Book Review: Mediating Faith by Clint Schnekloth

(c) 2013 by Fortress Press

Contemporary media studies would remind us, if nothing else, that all of life is mediated, and much more is media than we are often aware. (p. 3) 
Humans, though they speak of technology as if it were separate from them, are virtually incapable of living a nontechnological existence. (p. 102)
--Clint Schnekloth, Mediating Faith:  Faith Formation in a Trans-Media Era

It is with these thoughts in mind that Clint Schnekloth embarks on an examination of what it means to be faithful, as an individual Christian and as a leader of Christian community, in an age of constantly developing media and technology.  Published from a dissertation presented toward earning the Doctor of Ministry degree at Fuller Theological Seminary, there is much here that will be helpful for all of us trying to navigate the waters of our trans-media times.

It's a very helpful resource from an incredibly well-read, imaginative thinker in our church.  Instead of lifting up new media as THE salvation of the church or THE thing that will bring down human culture, Schnekloth engages a number of voices and realities to chart a path down which he believes the Spirit is actively leading the church, bringing the future of God into the world through means that would not have even been imagined possible less than 50 years ago.  Moving from well-reasoned critiques of the trans-media era through the catechumenate and MMPORGs and social media, the picture that emerges is far more hopeful and far more anti-alarmist than many of our colleagues have been.  In fact, if there is a note of alarm in the book, it is aimed toward those who will refuse to have anything to do with new media:  if one admits that the Spirit could indeed be active through this sort of media (as it has been through the spoken, sung and printed word throughout preceding centuries), then a refusal to engage in some sort of new media is in a sense a refusal to join in the missio Dei itself.

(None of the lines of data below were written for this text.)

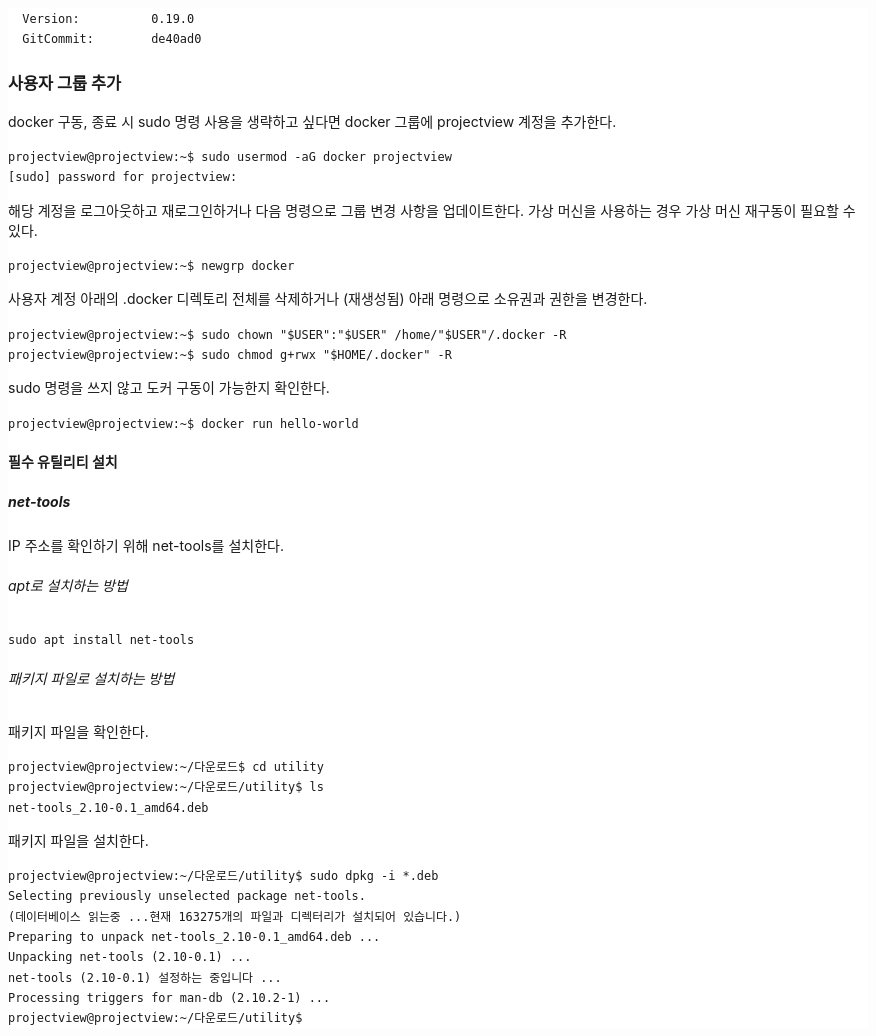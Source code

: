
 ```
  Version:          0.19.0
  GitCommit:        de40ad0

```

### 사용자 그룹 추가
docker 구동, 종료 시 sudo 명령 사용을 생략하고 싶다면 docker 그룹에 projectview 계정을 추가한다.
```
projectview@projectview:~$ sudo usermod -aG docker projectview
[sudo] password for projectview: 
```

해당 계정을 로그아웃하고 재로그인하거나 다음 명령으로 그룹 변경 사항을 업데이트한다.
가상 머신을 사용하는 경우 가상 머신 재구동이 필요할 수 있다.

```
projectview@projectview:~$ newgrp docker
```

사용자 계정 아래의 .docker 디렉토리 전체를 삭제하거나 (재생성됨) 아래 명령으로 소유권과 권한을 변경한다.

```
projectview@projectview:~$ sudo chown "$USER":"$USER" /home/"$USER"/.docker -R
projectview@projectview:~$ sudo chmod g+rwx "$HOME/.docker" -R
```

sudo 명령을 쓰지 않고 도커 구동이 가능한지 확인한다.

```
projectview@projectview:~$ docker run hello-world
```
#### 필수 유틸리티 설치
##### net-tools
IP 주소를 확인하기 위해 net-tools를 설치한다.

###### apt로 설치하는 방법
```
sudo apt install net-tools
```

###### 패키지 파일로 설치하는 방법
패키지 파일을 확인한다.

```
projectview@projectview:~/다운로드$ cd utility
projectview@projectview:~/다운로드/utility$ ls
net-tools_2.10-0.1_amd64.deb
```
패키지 파일을 설치한다.
```
projectview@projectview:~/다운로드/utility$ sudo dpkg -i *.deb
Selecting previously unselected package net-tools.
(데이터베이스 읽는중 ...현재 163275개의 파일과 디렉터리가 설치되어 있습니다.)
Preparing to unpack net-tools_2.10-0.1_amd64.deb ...
Unpacking net-tools (2.10-0.1) ...
net-tools (2.10-0.1) 설정하는 중입니다 ...
Processing triggers for man-db (2.10.2-1) ...
projectview@projectview:~/다운로드/utility$ 

```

This book was well-worth the time involved in savoring and reflecting upon it.  The bibliography alone provides resources that should keep any thoughtful Christian engaged for months.  I would especially recommend Mediating Faith to pastors and church professionals who are wondering about the philosophical and spiritual aspects of new media - it provides both cautionary critique and a faithful engagement of what is possible - both for the church and for the One we wish to serve faithfully.